A novel combined model for wind speed prediction – Combination of linear model, shallow neural networks, and deep learning approaches

Abstract

Accurate wind speed forecasting is increasingly essential for improving the operating efficiency of electric power systems. Numerous models have been proposed to obtain the accurate and stable wind speed forecasting results. However, previous proposed models are limited by single predictive model or cannot deal with complex nonlinear data characteristic, which resulted in poor and unstable prediction results.
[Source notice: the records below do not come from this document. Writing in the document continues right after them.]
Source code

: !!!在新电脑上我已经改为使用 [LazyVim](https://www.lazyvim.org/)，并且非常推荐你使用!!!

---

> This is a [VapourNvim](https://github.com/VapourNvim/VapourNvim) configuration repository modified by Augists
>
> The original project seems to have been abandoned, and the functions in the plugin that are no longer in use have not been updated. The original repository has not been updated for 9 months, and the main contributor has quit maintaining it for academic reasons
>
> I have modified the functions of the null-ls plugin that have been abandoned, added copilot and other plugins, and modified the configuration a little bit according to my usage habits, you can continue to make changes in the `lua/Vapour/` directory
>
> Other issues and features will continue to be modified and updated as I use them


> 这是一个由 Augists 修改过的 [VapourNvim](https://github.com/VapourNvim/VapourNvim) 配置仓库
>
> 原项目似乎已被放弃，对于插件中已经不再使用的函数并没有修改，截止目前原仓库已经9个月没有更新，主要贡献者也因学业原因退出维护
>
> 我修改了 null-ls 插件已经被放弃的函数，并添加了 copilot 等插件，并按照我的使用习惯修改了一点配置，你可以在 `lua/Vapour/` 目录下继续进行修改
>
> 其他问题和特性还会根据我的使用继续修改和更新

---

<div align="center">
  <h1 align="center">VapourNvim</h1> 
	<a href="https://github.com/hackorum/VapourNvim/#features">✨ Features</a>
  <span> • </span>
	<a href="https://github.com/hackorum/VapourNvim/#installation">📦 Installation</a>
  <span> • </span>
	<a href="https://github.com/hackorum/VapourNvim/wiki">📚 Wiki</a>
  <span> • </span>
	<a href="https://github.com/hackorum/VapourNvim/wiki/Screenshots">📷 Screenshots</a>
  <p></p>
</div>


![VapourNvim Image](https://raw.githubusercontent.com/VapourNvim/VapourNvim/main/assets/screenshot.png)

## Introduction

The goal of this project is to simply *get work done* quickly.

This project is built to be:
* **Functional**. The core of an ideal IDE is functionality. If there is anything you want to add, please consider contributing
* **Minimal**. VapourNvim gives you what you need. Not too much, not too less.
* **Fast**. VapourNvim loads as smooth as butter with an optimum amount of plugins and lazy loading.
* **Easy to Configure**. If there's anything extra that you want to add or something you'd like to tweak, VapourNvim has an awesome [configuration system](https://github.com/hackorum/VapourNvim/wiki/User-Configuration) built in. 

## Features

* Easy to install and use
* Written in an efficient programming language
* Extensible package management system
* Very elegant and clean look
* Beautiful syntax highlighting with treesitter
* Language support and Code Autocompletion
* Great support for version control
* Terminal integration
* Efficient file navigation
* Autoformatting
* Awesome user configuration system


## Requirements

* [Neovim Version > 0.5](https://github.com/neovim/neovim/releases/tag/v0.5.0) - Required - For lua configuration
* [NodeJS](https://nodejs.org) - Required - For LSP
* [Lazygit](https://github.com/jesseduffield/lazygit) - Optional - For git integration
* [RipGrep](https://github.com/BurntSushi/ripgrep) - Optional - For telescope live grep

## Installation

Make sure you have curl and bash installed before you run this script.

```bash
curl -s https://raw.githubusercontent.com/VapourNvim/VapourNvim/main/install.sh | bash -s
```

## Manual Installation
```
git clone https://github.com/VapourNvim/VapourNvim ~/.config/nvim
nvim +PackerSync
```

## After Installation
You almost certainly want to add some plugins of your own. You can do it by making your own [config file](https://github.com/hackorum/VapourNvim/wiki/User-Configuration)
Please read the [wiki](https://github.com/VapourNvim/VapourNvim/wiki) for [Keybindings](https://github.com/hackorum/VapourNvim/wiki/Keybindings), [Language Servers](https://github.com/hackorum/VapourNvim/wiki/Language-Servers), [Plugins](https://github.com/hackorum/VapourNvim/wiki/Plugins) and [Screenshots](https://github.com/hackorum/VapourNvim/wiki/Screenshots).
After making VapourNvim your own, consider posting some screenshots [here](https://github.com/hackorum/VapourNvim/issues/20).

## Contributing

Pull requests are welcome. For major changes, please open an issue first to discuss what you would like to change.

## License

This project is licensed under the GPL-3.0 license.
In this paper, a novel forecasting model that combines noise processing, statistical approaches, deep learning frameworks and multi-objective optimization algorithm is proposed. Multi-objective optimization algorithms can take advantage of the merits of benchmark prediction models to address nonlinear characteristics of wind speed series. The 10-min real wind speed data from three Sites in China are adopted for verifying the effectiveness of this proposed model. The experimental results of multi-step prediction show that the model achieves MAPE1-step = 2.2109%, MAPE2-step = 3.0309%, and MAPE3-step = 4.2536% at Site 1; MAPE1-step = 2.4586%, MAPE2-step = 3.2034%, and MAPE3-step = 4.6843% at Site 2; MAPE1-step = 2.3180%, MAPE2-step = 3.0846%, and MAPE3-step = 4.4193% at Site 3. Therefore, the forecasting performance of this model is excellent, and it is beneficial to the dispatching and planning of power grid.